Don’t forget to include your full name, address and customer reference/booking/order number in all correspondence. This will help the company to identify you on its system. Make clear in the subject line that this is a complaint.
Some firms cunningly stall complainants by concealing their contact details. If so, try posting on social media, as firms dislike battling it out in the public domain, or go straight to the top. You can find CEO email addresses at ceoemail.com.
Be polite and concise. Summarise the problem clearly; attach any relevant documents; state the outcome you are seeking and your deadline.
Read up on the relevant consumer law online so you can cite any regulations that back up your claim. The Consumer Rights Act 2015 is a good starting point. It requires traders to refund, repair or replace goods (or services) that are not as described or of satisfactory quality. Citizens Advice offers a range of template letters, or you can connect to firms via the complaints website Resolver.

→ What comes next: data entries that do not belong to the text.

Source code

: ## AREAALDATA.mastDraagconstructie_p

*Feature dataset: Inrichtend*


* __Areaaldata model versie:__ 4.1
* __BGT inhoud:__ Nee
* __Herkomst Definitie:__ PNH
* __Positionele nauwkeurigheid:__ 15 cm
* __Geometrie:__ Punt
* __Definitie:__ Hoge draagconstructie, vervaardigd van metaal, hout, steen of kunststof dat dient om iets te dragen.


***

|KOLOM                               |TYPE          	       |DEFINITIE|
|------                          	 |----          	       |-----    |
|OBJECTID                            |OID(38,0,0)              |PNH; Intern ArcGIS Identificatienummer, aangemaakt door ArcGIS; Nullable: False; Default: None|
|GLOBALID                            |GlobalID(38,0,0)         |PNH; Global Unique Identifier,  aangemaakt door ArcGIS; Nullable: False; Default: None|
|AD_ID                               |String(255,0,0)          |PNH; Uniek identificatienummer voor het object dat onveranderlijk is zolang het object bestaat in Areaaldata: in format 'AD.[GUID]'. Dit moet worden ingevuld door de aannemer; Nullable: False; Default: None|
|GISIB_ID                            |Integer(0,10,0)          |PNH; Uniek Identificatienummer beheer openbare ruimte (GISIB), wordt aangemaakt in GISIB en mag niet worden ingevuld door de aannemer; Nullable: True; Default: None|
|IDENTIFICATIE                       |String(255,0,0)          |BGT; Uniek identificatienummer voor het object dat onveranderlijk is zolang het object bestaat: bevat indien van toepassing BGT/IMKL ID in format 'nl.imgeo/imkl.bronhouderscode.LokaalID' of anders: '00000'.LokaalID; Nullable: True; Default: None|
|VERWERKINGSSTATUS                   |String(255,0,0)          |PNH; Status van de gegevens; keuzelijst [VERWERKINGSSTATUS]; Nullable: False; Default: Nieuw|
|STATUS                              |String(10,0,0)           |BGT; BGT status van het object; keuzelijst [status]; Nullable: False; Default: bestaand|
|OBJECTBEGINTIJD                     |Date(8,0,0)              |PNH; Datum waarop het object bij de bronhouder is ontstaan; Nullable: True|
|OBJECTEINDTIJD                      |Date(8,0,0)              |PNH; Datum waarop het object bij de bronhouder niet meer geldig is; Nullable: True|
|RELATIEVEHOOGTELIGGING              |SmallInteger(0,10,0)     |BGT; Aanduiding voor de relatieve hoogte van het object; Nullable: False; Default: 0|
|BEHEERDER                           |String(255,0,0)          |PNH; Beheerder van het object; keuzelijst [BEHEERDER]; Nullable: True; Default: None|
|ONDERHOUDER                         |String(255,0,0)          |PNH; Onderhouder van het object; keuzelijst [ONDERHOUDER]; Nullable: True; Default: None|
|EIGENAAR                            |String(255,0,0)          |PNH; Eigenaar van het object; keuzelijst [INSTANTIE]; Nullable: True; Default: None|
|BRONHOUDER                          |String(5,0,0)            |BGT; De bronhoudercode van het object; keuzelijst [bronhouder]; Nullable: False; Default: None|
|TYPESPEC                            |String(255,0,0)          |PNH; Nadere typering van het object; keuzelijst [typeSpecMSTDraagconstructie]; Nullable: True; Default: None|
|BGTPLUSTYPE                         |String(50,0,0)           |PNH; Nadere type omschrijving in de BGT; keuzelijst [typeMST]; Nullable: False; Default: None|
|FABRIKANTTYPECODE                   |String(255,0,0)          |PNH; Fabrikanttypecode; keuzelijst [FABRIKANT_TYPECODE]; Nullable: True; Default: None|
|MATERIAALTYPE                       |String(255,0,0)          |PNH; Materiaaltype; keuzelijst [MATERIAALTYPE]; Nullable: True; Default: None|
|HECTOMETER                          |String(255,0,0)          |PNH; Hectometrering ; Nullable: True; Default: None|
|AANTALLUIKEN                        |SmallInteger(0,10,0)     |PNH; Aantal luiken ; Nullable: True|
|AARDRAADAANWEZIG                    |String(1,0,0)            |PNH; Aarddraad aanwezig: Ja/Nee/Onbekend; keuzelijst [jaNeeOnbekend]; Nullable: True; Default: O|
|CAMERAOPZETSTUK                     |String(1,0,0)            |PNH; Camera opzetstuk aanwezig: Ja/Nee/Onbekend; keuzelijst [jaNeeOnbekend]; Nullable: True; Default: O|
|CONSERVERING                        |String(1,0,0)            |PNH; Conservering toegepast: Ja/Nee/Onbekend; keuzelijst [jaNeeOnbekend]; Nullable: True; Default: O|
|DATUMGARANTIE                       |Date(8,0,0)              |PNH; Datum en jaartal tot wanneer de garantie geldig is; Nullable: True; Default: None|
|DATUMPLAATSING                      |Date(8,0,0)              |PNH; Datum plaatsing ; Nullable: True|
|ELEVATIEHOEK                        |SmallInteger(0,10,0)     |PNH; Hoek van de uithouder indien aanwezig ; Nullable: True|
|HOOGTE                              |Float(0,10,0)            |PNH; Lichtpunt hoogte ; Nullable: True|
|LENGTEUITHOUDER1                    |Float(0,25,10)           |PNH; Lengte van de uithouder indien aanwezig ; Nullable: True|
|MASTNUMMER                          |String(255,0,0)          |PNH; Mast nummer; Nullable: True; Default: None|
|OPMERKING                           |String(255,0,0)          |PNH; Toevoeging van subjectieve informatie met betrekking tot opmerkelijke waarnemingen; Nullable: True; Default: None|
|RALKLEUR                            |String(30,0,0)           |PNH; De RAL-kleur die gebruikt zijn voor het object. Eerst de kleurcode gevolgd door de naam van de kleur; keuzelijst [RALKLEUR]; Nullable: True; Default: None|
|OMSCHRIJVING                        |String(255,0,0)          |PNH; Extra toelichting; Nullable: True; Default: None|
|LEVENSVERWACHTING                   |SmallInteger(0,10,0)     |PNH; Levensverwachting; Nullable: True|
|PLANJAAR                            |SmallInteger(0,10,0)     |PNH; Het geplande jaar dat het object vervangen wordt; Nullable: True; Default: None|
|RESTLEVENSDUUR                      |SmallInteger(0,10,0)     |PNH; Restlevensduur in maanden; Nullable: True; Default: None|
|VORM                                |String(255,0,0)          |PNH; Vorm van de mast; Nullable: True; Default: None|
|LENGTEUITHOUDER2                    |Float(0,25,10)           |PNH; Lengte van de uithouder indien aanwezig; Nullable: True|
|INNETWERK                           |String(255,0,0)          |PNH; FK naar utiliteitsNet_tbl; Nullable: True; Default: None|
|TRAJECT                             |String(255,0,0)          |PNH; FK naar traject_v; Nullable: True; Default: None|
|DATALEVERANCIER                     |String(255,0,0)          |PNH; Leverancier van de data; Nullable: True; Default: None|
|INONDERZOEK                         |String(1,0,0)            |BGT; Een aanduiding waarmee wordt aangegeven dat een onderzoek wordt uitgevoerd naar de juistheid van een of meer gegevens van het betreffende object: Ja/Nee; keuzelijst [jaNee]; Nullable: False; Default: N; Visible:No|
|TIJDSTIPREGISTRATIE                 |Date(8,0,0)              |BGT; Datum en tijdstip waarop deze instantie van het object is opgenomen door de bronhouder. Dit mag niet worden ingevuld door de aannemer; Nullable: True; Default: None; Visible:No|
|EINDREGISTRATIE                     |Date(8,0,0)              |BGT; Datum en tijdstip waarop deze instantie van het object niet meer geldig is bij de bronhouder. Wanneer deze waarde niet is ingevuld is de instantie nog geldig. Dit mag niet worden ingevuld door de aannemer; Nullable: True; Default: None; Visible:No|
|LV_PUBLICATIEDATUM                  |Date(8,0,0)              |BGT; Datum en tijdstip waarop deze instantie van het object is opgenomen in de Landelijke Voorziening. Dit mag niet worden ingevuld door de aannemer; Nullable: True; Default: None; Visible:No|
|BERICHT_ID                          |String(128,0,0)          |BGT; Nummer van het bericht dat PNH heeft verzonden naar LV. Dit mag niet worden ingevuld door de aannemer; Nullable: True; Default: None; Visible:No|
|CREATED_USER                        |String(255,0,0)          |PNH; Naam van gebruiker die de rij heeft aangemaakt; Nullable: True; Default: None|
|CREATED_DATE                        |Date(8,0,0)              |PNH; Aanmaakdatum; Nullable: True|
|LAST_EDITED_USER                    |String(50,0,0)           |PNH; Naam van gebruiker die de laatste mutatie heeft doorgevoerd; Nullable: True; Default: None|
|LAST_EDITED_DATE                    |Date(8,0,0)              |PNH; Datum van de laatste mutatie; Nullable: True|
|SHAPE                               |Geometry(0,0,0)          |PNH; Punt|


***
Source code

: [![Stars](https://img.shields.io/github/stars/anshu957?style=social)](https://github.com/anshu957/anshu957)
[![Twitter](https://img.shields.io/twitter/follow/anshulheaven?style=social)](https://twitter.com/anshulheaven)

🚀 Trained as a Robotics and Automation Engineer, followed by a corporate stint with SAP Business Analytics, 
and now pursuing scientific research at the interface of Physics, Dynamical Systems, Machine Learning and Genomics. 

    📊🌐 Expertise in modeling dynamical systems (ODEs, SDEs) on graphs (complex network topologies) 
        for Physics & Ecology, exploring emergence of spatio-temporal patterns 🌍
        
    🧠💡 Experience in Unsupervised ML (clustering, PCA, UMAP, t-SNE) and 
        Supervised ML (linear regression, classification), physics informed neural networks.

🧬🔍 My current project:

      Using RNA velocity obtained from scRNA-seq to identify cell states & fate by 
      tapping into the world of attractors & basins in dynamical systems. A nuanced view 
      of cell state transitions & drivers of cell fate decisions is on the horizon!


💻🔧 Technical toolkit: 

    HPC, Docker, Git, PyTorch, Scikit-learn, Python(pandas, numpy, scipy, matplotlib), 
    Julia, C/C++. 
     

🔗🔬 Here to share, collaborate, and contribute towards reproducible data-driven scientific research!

If your initial attempt falls on deaf ears, escalate it by following the company’s complaints process, which should be detailed on its website. If that fails, find out the appropriate ombudsman or alternative dispute resolution (ADR) service. Some sectors, such as finance, energy and telecoms, have to be signed up to a scheme; for others it is voluntary. There is a list of schemes on the Chartered Trading Standards Institute website. The small claims court is an option if there is no applicable ADR, or if you don’t accept an ombudsman’s decision. Try sending a last “letter before action” to the company listing applicable court fees to see if that energises them.
A handy backup is section 75 of the Consumer Credit Act. This allows you to claim a refund via your bank if you paid by credit card and the goods or service cost £100 or more. Debit card payments are protected by a voluntary chargeback scheme.